Known as the gateway to Hull’s Old Town – with cobbled streets and architecture stretching back to Hull’s medieval past – Whitefriargate has seen a decline in the number of retail units in what was once the city centre’s premier shopping street.
But a home-grown revival, and a boost from extra investment, has injected new life into the street, which is a key pedestrian route between the city centre, Hull Old Town and the popular Museums Quarter.
The new project is the latest initiative as part of the ongoing regeneration and aims to make the street a more attractive and enjoyable place to visit.
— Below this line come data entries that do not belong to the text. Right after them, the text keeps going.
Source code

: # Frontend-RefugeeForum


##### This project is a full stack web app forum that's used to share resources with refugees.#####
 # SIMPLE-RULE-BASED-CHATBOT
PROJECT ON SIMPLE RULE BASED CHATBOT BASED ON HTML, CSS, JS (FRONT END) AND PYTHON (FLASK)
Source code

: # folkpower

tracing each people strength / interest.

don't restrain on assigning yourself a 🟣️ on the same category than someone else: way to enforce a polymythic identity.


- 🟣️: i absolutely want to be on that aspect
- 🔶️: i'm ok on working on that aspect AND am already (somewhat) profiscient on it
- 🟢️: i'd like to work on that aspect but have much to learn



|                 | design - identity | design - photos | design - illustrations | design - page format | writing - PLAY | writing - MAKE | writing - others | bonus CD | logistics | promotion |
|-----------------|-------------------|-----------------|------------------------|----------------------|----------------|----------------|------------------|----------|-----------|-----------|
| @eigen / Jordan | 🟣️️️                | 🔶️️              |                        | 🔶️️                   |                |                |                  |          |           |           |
Among the sites now being seen in a new light is 55 Whitefriargate, a grade two-listed Renaissance Revival building – now home to an indie cocktail bar and award-winning gin school and distillery.
Hidden within the vaults of an old bank, dating back to 1897, The Bar at 55 Whitefriargate, known as Bar55, opened in 2021; while above it, Hotham’s not only make spirits that are sold in the bar and used for its classic cocktails, but also run Gin and Rum Schools in a purpose-built Distilling Room.
The street is also home to the city’s newest arts venue, which opened as part of a new development by Wrecking Ball Music & Books store and café, after it moved from its former site in the city to 15 Whitefriargate, the former Neptune Inn which was opened in 1797.
In another boost, a new cafe, coffee shop and cocktail bar featuring live music and performances, Calla, opened its doors in April, complete with a rooftop terrace bar boasting views of Hull Minster.
And work has also started at a former Burton store at 34-35 Whitefriargate, adjacent to the 14th century Beverley Gate, where a retail or restaurant unit will be created on the ground floor with offices above.
The £2.4 million project at the former store aims to return what is Hull’s most significant art deco building to its 1930s grandeur, restoring the granite façade and windows, and replacing modern shopfronts with new frontages in keeping with the original style and design. The project is expected to be completed towards the end of this year.